Flynn S D, Kinder B K
Yale University School of Medicine, New Haven, Connecticut, USA.
Curr Opin Gen Surg. 1993:115-20.
Differential diagnosis of endocrine neoplasms as benign or malignant is frequently extremely difficult. Similarly, assessing prognosis in cases of malignancy is problematic. Traditionally, histologic criteria, including grade of the tumor, architectural features, and cytologic appearance, have been used to predict biologic behavior. In addition, clinical scoring systems may be useful in assigning prognosis in individual cases.
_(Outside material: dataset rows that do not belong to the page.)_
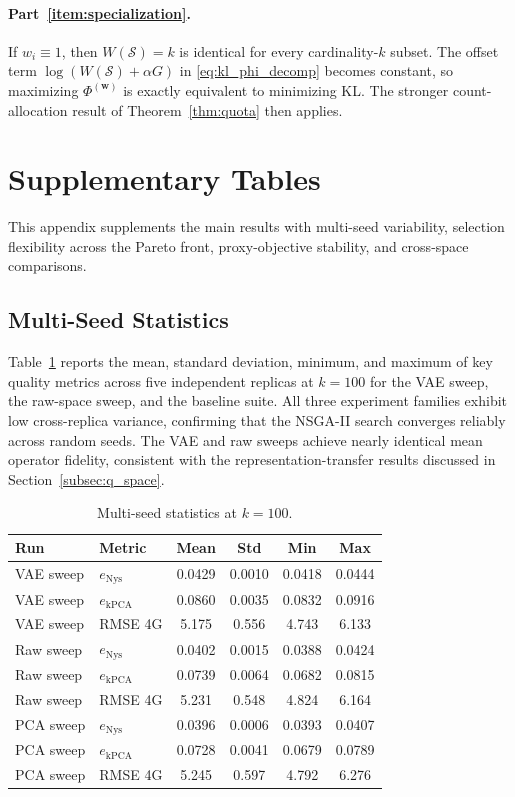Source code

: \documentclass[10pt,journal]{IEEEtran}
\newcommand{\1}{\mathbf{1}}
\newcommand{\bw}{\mathbf{w}}
\newcommand{\Sel}{\mathcal{S}}
\theoremstyle{ieeethm}
\begin{document}
\paragraph{Part~\ref{item:specialization}.}
If $w_i\equiv 1$, then $W(\Sel)=k$ is identical for every cardinality-$k$ subset. The offset term $\log(W(\Sel)+\alpha G)$ in \eqref{eq:kl_phi_decomp} becomes constant, so maximizing $\Phi^{(\bw)}$ is exactly equivalent to minimizing KL. The stronger count-allocation result of Theorem~\ref{thm:quota} then applies.

\section{Supplementary Tables}
\label{app:supp_tables}

This appendix supplements the main results with multi-seed variability, selection flexibility across the Pareto front, proxy-objective stability, and cross-space comparisons.

\subsection{Multi-Seed Statistics}

Table~\ref{tab:multi-seed-stats} reports the mean, standard deviation, minimum, and maximum of key quality metrics across five independent replicas at $k{=}100$ for the VAE sweep, the raw-space sweep, and the baseline suite. All three experiment families exhibit low cross-replica variance, confirming that the NSGA-II search converges reliably across random seeds. The VAE and raw sweeps achieve nearly identical mean operator fidelity, consistent with the representation-transfer results discussed in Section~\ref{subsec:q_space}.

\begin{table}[h]
\centering
\caption{Multi-seed statistics at $k=100$.}
\label{tab:multi-seed-stats}
\small
\begin{tabular}{l l c c c c}
\toprule
Run & Metric & Mean & Std & Min & Max \\
\midrule
VAE sweep & $e_{\mathrm{Nys}}$ & 0.0429 & 0.0010 & 0.0418 & 0.0444 \\
VAE sweep & $e_{\mathrm{kPCA}}$ & 0.0860 & 0.0035 & 0.0832 & 0.0916 \\
VAE sweep & RMSE 4G & 5.175 & 0.556 & 4.743 & 6.133 \\
Raw sweep & $e_{\mathrm{Nys}}$ & 0.0402 & 0.0015 & 0.0388 & 0.0424 \\
Raw sweep & $e_{\mathrm{kPCA}}$ & 0.0739 & 0.0064 & 0.0682 & 0.0815 \\
Raw sweep & RMSE 4G & 5.231 & 0.548 & 4.824 & 6.164 \\
PCA sweep & $e_{\mathrm{Nys}}$ & 0.0396 & 0.0006 & 0.0393 & 0.0407 \\
PCA sweep & $e_{\mathrm{kPCA}}$ & 0.0728 & 0.0041 & 0.0679 & 0.0789 \\
PCA sweep & RMSE 4G & 5.245 & 0.597 & 4.792 & 6.276 \\
\bottomrule
\end{tabular}
\end{table}
\end{document}
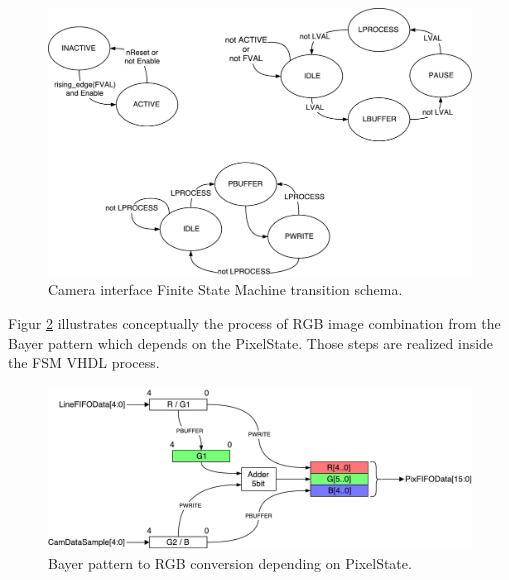 \documentclass{article}
\begin{document}
\begin{figure}[H]
\centering
\includegraphics[width=\textwidth]{images/CameraInterfaceFSM.pdf}
\caption{Camera interface Finite State Machine transition schema.}
\label{fig:camera_interface_fsm}
\end{figure}

Figur \ref{fig:camera_rgb} illustrates conceptually the process of RGB image combination from the Bayer pattern which depends on the PixelState.
Those steps are realized inside the FSM VHDL process.

\begin{figure}[H]
\centering
\includegraphics[width=\textwidth]{images/CameraInterfaceBayerToRGB.pdf}
\caption{Bayer pattern to RGB conversion depending on PixelState.}
\label{fig:camera_rgb}
\end{figure}
\end{document}
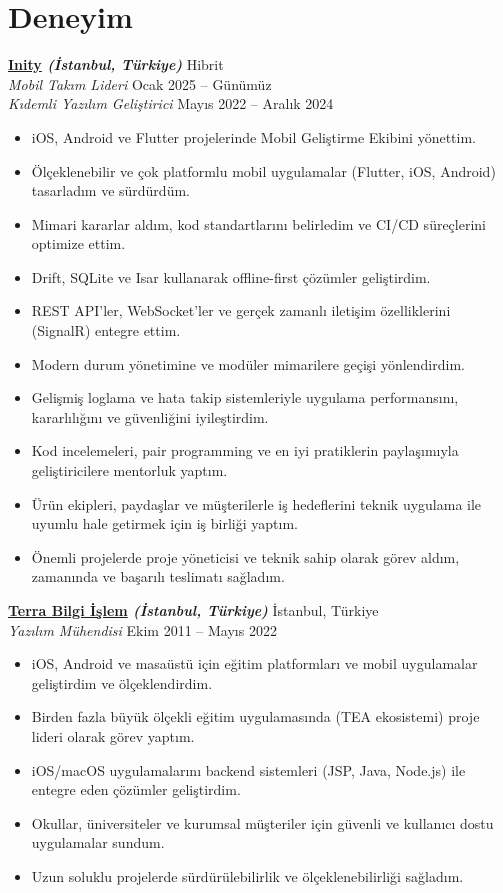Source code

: \documentclass[10pt,a4paper]{extarticle}
\begin{document}
\section{Deneyim}
\vspace{5pt}
\textbf{\href{https://inity.com.tr}{Inity} \textit{(İstanbul, Türkiye)}} \hfill Hibrit\\
\textit{Mobil Takım Lideri} \hfill Ocak 2025 -- Günümüz\\
\textit{Kıdemli Yazılım Geliştirici} \hfill Mayıs 2022 -- Aralık 2024
\vspace{5pt}
\begin{itemize}[leftmargin=*,noitemsep,topsep=0pt]
    \item iOS, Android ve Flutter projelerinde Mobil Geliştirme Ekibini yönettim.
	\item Ölçeklenebilir ve çok platformlu mobil uygulamalar (Flutter, iOS, Android) tasarladım ve sürdürdüm.
	\item Mimari kararlar aldım, kod standartlarını belirledim ve CI/CD süreçlerini optimize ettim.
	\item Drift, SQLite ve Isar kullanarak offline-first çözümler geliştirdim.
	\item REST API’ler, WebSocket’ler ve gerçek zamanlı iletişim özelliklerini (SignalR) entegre ettim.
	\item Modern durum yönetimine ve modüler mimarilere geçişi yönlendirdim.
	\item Gelişmiş loglama ve hata takip sistemleriyle uygulama performansını, kararlılığını ve güvenliğini iyileştirdim.
	\item Kod incelemeleri, pair programming ve en iyi pratiklerin paylaşımıyla geliştiricilere mentorluk yaptım.
	\item Ürün ekipleri, paydaşlar ve müşterilerle iş hedeflerini teknik uygulama ile uyumlu hale getirmek için iş birliği yaptım.
    \item Önemli projelerde proje yöneticisi ve teknik sahip olarak görev aldım, zamanında ve başarılı teslimatı sağladım.
\end{itemize}
\vspace{15pt}
\textbf{\href{https://www.terrabilgiisilem.com}{Terra Bilgi İşlem} \textit{(İstanbul, Türkiye)}} \hfill İstanbul, Türkiye\\
\textit{Yazılım Mühendisi} \hfill Ekim 2011 -- Mayıs 2022
\vspace{5pt}
\begin{itemize}[leftmargin=*,noitemsep,topsep=0pt]
    \item iOS, Android ve masaüstü için eğitim platformları ve mobil uygulamalar geliştirdim ve ölçeklendirdim.
	\item Birden fazla büyük ölçekli eğitim uygulamasında (TEA ekosistemi) proje lideri olarak görev yaptım.
	\item iOS/macOS uygulamalarını backend sistemleri (JSP, Java, Node.js) ile entegre eden çözümler geliştirdim.
	\item Okullar, üniversiteler ve kurumsal müşteriler için güvenli ve kullanıcı dostu uygulamalar sundum.
	\item Uzun soluklu projelerde sürdürülebilirlik ve ölçeklenebilirliği sağladım.
\end{itemize}
\end{document}

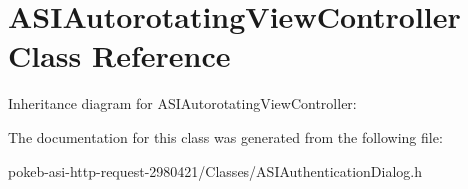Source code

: \hypertarget{interface_a_s_i_autorotating_view_controller}{
\section{\-A\-S\-I\-Autorotating\-View\-Controller \-Class \-Reference}
\label{interface_a_s_i_autorotating_view_controller}
}


\-Inheritance diagram for \-A\-S\-I\-Autorotating\-View\-Controller\-:


\-The documentation for this class was generated from the following file\-:\begin{DoxyCompactItemize}
\item 
pokeb-\/asi-\/http-\/request-\/2980421/\-Classes/\-A\-S\-I\-Authentication\-Dialog.\-h\end{DoxyCompactItemize}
Examination of the DNA profile of individual cells by flow cytometry may correlate with the aggressiveness of the tumor. Recent developments in molecular genetics have yielded genetic markers that may be useful in diagnosis and prognosis as well as illuminating the pathogenesis of endocrine neoplasia. This review summarizes the status of traditional and newer methods of pathologic interpretation of endocrine neoplasms. In general, the most accurate assessment of these tumors is derived from consideration of a collage of the clinical and pathologic criteria discussed herein.
鉴别内分泌肿瘤是良性还是恶性通常极为困难。同样,评估恶性肿瘤病例的预后也存在问题。传统上,组织学标准,包括肿瘤分级、结构特征和细胞学表现,已被用于预测生物学行为。此外,临床评分系统可能有助于个别病例的预后评估。通过流式细胞术检测单个细胞的DNA谱可能与肿瘤的侵袭性相关。分子遗传学的最新进展产生了一些基因标志物,这些标志物可能在诊断、预后评估以及阐明内分泌肿瘤的发病机制方面都有用处。本综述总结了内分泌肿瘤病理诊断的传统方法和新方法的现状。一般来说,对这些肿瘤最准确的评估来自于综合考虑本文讨论的临床和病理标准。